[Requirement]
What you return should be the lines of the data containing "system", each in full.

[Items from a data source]
────────────────────

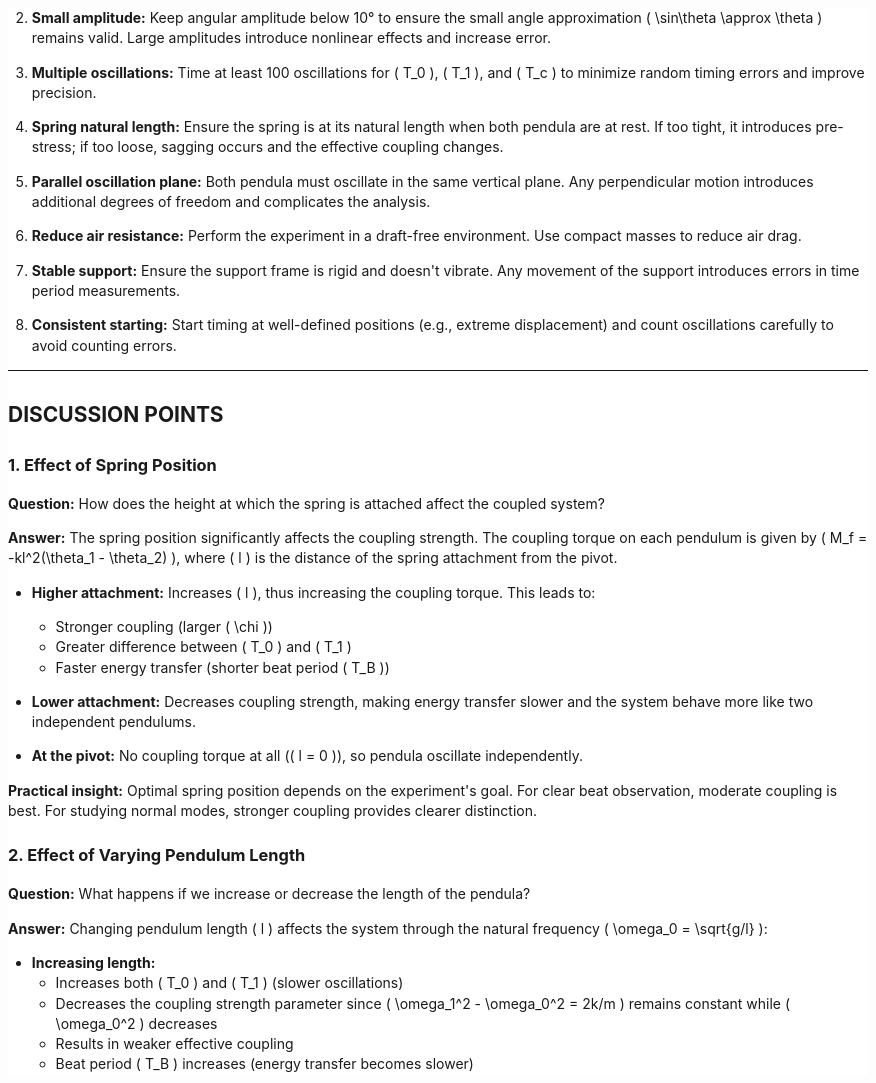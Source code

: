 2. **Small amplitude:** Keep angular amplitude below 10° to ensure the small angle approximation \( \sin\theta \approx \theta \) remains valid. Large amplitudes introduce nonlinear effects and increase error.

3. **Multiple oscillations:** Time at least 100 oscillations for \( T_0 \), \( T_1 \), and \( T_c \) to minimize random timing errors and improve precision.

4. **Spring natural length:** Ensure the spring is at its natural length when both pendula are at rest. If too tight, it introduces pre-stress; if too loose, sagging occurs and the effective coupling changes.

5. **Parallel oscillation plane:** Both pendula must oscillate in the same vertical plane. Any perpendicular motion introduces additional degrees of freedom and complicates the analysis.

6. **Reduce air resistance:** Perform the experiment in a draft-free environment. Use compact masses to reduce air drag.

7. **Stable support:** Ensure the support frame is rigid and doesn't vibrate. Any movement of the support introduces errors in time period measurements.

8. **Consistent starting:** Start timing at well-defined positions (e.g., extreme displacement) and count oscillations carefully to avoid counting errors.

---

## DISCUSSION POINTS

### 1. **Effect of Spring Position**

**Question:** How does the height at which the spring is attached affect the coupled system?

**Answer:** The spring position significantly affects the coupling strength. The coupling torque on each pendulum is given by \( M_f = -kl^2(\theta_1 - \theta_2) \), where \( l \) is the distance of the spring attachment from the pivot. 

- **Higher attachment:** Increases \( l \), thus increasing the coupling torque. This leads to:
  - Stronger coupling (larger \( \chi \))
  - Greater difference between \( T_0 \) and \( T_1 \)
  - Faster energy transfer (shorter beat period \( T_B \))

- **Lower attachment:** Decreases coupling strength, making energy transfer slower and the system behave more like two independent pendulums.

- **At the pivot:** No coupling torque at all (\( l = 0 \)), so pendula oscillate independently.

**Practical insight:** Optimal spring position depends on the experiment's goal. For clear beat observation, moderate coupling is best. For studying normal modes, stronger coupling provides clearer distinction.

### 2. **Effect of Varying Pendulum Length**

**Question:** What happens if we increase or decrease the length of the pendula?

**Answer:** Changing pendulum length \( l \) affects the system through the natural frequency \( \omega_0 = \sqrt{g/l} \):

- **Increasing length:**
  - Increases both \( T_0 \) and \( T_1 \) (slower oscillations)
  - Decreases the coupling strength parameter since \( \omega_1^2 - \omega_0^2 = 2k/m \) remains constant while \( \omega_0^2 \) decreases
  - Results in weaker effective coupling
  - Beat period \( T_B \) increases (energy transfer becomes slower)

────────────────────

[Solution to the problem]
**Question:** How does the height at which the spring is attached affect the coupled system?
- **Lower attachment:** Decreases coupling strength, making energy transfer slower and the system behave more like two independent pendulums.
**Answer:** Changing pendulum length \( l \) affects the system through the natural frequency \( \omega_0 = \sqrt{g/l} \):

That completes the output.